- **EXERCISE AIM**
What is needed is an exact reproduction of the lines in the records below, starting at the line with "## Live Demo" and ending at the line with "- Brain computer", both included, and nothing else; pictures stay out.

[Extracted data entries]
######

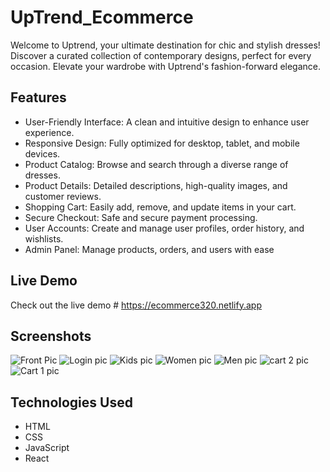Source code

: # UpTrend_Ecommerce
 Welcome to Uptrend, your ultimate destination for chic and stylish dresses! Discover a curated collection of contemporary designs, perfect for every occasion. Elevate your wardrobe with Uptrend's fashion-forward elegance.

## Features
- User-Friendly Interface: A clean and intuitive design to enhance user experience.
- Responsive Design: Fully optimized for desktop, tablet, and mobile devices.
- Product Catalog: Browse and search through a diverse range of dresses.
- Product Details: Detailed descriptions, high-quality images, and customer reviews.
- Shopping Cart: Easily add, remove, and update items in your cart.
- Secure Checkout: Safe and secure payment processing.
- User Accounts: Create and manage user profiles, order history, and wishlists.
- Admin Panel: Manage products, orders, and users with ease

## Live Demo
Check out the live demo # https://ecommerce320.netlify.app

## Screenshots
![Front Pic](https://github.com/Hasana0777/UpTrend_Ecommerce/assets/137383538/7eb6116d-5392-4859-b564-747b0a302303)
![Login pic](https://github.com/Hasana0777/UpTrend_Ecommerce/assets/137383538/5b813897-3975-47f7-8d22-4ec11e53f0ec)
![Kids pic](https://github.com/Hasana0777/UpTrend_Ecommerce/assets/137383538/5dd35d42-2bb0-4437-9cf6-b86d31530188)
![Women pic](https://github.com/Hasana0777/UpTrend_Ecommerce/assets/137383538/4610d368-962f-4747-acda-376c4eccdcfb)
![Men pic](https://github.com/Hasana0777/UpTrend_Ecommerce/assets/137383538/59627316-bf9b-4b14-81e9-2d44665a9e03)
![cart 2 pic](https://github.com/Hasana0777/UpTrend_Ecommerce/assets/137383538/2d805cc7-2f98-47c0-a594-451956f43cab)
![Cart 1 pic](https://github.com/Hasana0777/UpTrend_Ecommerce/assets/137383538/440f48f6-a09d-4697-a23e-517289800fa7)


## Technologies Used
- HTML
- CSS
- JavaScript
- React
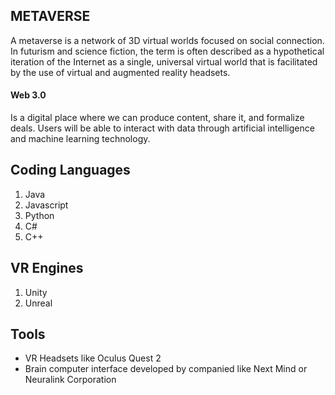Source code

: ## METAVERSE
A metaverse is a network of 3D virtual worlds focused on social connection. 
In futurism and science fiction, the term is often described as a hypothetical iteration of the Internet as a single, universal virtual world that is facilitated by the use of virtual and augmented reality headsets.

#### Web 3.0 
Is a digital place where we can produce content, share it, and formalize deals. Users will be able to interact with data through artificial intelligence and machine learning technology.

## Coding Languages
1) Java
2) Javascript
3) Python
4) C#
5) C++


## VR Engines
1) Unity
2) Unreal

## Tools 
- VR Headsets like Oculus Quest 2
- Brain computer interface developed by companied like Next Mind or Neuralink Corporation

######

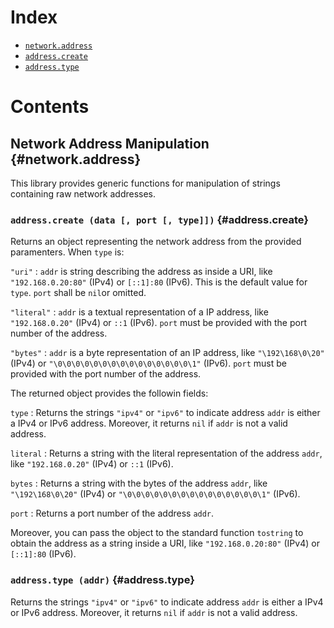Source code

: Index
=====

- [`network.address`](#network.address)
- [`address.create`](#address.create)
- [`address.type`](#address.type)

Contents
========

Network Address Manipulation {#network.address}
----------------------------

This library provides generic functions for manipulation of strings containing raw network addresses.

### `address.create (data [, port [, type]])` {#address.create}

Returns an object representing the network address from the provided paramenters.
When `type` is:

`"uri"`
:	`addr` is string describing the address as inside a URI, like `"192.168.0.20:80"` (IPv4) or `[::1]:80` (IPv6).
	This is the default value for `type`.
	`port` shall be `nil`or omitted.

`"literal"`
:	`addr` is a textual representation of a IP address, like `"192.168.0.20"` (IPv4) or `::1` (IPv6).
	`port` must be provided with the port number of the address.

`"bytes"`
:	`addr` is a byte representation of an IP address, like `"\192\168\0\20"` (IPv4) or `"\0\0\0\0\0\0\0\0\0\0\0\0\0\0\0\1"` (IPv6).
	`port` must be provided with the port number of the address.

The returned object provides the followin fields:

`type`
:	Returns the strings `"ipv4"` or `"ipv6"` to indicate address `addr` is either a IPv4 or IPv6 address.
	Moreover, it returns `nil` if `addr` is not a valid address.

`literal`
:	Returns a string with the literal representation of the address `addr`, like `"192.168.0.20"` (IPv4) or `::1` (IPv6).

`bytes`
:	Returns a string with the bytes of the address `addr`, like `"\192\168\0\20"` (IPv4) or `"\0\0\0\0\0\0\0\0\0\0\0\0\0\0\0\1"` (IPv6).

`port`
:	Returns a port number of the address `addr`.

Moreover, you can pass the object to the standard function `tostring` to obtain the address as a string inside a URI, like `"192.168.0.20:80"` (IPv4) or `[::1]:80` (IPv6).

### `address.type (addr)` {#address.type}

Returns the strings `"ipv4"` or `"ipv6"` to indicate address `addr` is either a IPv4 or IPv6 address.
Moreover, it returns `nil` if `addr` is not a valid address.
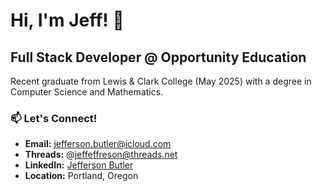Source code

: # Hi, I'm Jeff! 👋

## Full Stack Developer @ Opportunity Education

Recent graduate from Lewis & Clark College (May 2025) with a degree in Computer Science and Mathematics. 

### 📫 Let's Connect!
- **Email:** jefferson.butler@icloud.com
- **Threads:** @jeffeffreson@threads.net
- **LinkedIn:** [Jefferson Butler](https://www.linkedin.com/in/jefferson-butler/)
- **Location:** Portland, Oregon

######

- **WRITTEN SOLUTION**
## Live Demo
Check out the live demo # https://ecommerce320.netlify.app

## Screenshots
![Front Pic](https://github.com/Hasana0777/UpTrend_Ecommerce/assets/137383538/7eb6116d-5392-4859-b564-747b0a302303)
![Login pic](https://github.com/Hasana0777/UpTrend_Ecommerce/assets/137383538/5b813897-3975-47f7-8d22-4ec11e53f0ec)
![Kids pic](https://github.com/Hasana0777/UpTrend_Ecommerce/assets/137383538/5dd35d42-2bb0-4437-9cf6-b86d31530188)
![Women pic](https://github.com/Hasana0777/UpTrend_Ecommerce/assets/137383538/4610d368-962f-4747-acda-376c4eccdcfb)
![Men pic](https://github.com/Hasana0777/UpTrend_Ecommerce/assets/137383538/59627316-bf9b-4b14-81e9-2d44665a9e03)
![cart 2 pic](https://github.com/Hasana0777/UpTrend_Ecommerce/assets/137383538/2d805cc7-2f98-47c0-a594-451956f43cab)
![Cart 1 pic](https://github.com/Hasana0777/UpTrend_Ecommerce/assets/137383538/440f48f6-a09d-4697-a23e-517289800fa7)


## Technologies Used
- HTML
- CSS
- JavaScript
- React
Source code

: ## METAVERSE
A metaverse is a network of 3D virtual worlds focused on social connection. 
In futurism and science fiction, the term is often described as a hypothetical iteration of the Internet as a single, universal virtual world that is facilitated by the use of virtual and augmented reality headsets.

#### Web 3.0 
Is a digital place where we can produce content, share it, and formalize deals. Users will be able to interact with data through artificial intelligence and machine learning technology.

## Coding Languages
1) Java
2) Javascript
3) Python
4) C#
5) C++


## VR Engines
1) Unity
2) Unreal

## Tools 
- VR Headsets like Oculus Quest 2
- Brain computer interface developed by companied like Next Mind or Neuralink Corporation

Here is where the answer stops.